In many respects, Trump’s anti-immigrant, anti-free trade positions seem well-suited for a state like Michigan. Whether fairly or not, and I would argue mostly unfairly, trade agreements like NAFTA as well as other agreements with nations such as South Korea and others that Presidents Clinton, Bush, and Obama have entered into over the past twenty-five years are widely blamed by blue color workers for loss the manufacturing jobs as well as for the problems that were faced by the American auto industry that were driven into bankruptcy and a government bailout at the start of the Great Recession. Additionally, increased immigration, legal and otherwise, is seen by many (but not all) labor unions as a threat to wage levels since it brings into the country a supply of workers willing to work for wages that end up pushing overall wages down as well notwithstanding the efforts of unions to preserve and enhance wage and benefit gains. Given that, Trump’s simplistic rants against free trade and immigration, most of which ignore existing law and the fact that he’d never be able to deliver on his promises even if he did get elected, seem well-suited to a significant part of the electorate not only in Michigan, but also in other parts of the Midwest that have been hit hard by the decline in American manufacturing over the past twenty-five years or more.

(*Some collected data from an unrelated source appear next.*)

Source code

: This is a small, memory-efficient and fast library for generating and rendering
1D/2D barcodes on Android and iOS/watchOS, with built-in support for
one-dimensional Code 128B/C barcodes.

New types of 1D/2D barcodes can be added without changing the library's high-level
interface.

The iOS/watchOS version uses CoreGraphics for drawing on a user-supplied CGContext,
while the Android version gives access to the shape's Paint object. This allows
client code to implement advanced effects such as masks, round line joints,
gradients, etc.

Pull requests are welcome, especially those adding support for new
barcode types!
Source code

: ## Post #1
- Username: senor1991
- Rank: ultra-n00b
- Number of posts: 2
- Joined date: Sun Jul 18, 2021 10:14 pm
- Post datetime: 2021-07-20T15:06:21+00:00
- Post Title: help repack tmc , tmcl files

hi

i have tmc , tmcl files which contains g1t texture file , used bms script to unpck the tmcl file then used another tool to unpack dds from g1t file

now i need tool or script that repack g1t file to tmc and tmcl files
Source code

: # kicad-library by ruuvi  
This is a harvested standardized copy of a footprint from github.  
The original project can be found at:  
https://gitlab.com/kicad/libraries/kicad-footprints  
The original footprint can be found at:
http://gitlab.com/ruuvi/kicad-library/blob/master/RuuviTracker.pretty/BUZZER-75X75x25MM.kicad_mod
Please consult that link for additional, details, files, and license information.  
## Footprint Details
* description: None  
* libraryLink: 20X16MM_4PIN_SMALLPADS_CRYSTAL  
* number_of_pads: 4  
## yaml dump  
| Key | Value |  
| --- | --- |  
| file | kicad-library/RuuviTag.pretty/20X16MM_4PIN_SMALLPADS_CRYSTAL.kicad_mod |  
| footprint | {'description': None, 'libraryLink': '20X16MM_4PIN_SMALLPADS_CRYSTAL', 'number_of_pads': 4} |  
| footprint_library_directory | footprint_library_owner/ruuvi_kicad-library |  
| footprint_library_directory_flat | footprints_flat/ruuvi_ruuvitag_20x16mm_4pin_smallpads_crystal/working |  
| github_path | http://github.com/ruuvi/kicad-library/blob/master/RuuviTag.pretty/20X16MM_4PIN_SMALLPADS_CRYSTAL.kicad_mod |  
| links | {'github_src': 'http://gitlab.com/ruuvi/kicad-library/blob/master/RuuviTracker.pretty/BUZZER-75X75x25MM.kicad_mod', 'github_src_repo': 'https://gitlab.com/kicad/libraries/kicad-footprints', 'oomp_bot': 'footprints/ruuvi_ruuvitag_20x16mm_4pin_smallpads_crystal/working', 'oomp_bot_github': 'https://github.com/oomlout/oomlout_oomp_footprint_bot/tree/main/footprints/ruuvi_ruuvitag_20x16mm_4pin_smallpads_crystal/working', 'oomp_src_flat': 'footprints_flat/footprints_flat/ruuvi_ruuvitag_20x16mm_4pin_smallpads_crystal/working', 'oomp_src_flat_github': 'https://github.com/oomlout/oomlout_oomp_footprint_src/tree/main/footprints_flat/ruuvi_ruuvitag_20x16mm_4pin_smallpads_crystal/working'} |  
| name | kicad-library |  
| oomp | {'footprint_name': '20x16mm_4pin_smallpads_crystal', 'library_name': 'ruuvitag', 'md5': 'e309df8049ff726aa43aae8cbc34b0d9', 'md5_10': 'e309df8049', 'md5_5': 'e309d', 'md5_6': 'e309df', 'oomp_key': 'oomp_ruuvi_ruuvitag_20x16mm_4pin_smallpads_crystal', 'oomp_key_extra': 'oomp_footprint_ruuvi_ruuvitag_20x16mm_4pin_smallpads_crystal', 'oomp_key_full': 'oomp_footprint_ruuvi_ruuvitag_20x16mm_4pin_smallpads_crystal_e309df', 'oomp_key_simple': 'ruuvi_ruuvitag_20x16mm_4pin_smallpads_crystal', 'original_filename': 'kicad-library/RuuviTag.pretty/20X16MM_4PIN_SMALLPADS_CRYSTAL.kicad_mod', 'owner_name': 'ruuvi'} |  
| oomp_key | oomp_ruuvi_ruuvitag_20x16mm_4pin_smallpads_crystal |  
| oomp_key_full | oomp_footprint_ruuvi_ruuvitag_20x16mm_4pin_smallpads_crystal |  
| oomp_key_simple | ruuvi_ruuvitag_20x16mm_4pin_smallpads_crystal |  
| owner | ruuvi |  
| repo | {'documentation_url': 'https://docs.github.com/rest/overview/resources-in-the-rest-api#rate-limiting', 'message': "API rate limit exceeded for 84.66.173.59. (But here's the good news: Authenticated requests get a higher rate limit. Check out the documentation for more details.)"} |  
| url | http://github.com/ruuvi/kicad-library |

The first test of just how successful that message could be comes tomorrow in Michigan and, at least based on the polling, Trump seems to be well-positioned for a win, and possibly a substantial one that could greatly enhance his lead in the delegate count. With less than twenty-four hours to go, RealClearPolitics shows Trump (38.5) with an eighteen point lead over Senator Ted Cruz, who barely holds on to second place with an average standing of 20.5% and has Ohio Governor John Kasich nipping at his heels with an average standing of 20.0%. Marco Rubio is a distant fourth place at 13.3%. If these numbers hold up, then Trump stands to do very well in this contest and to pick up the lion’s share of the 59 delegate at stake.
Another candidate who faces a test tomorrow is Ohio Governor John Kasich. With his home state’s primary just a week away now, Kasich could benefit greatly from a strong showing in neighboring Michigan, especially since he hasn’t performed well in any other states besides New Hampshire and Vermont since voting started at the beginning of February. In that regard, Kasich’s campaign is no doubt encouraged by the two most recent polls out of the state, both of which suggest at least some movement in his direction in the last week or so. In one, from Fox 2 Detroit, Kaisch garners 20% of the vote to put him in second place ahead of Senator Ted Cruz, although the fact that this same poll also shows him 22 points behind Donald Trump somewhat mutes the “good news” of the poll itself. Another poll released today by Monmouth University, meanwhile, puts Kasich in third place with 21% of the vote behind Donald Trump at 36% and Ted Cruz at 23%. Both of these polls indicate that there may be at least some late movement toward the Ohio Governor, and that could help him turn in the kind of respectable showing that could help him with momentum heading into an Ohio primary that is, without exaggeration, do or die for his campaign. Indeed, if Kaisch can at least come in second in Michigan, he should be well positioned heading into that final test next Tuesday. Whether he’ll succeed at that point is, of course, another question entirely.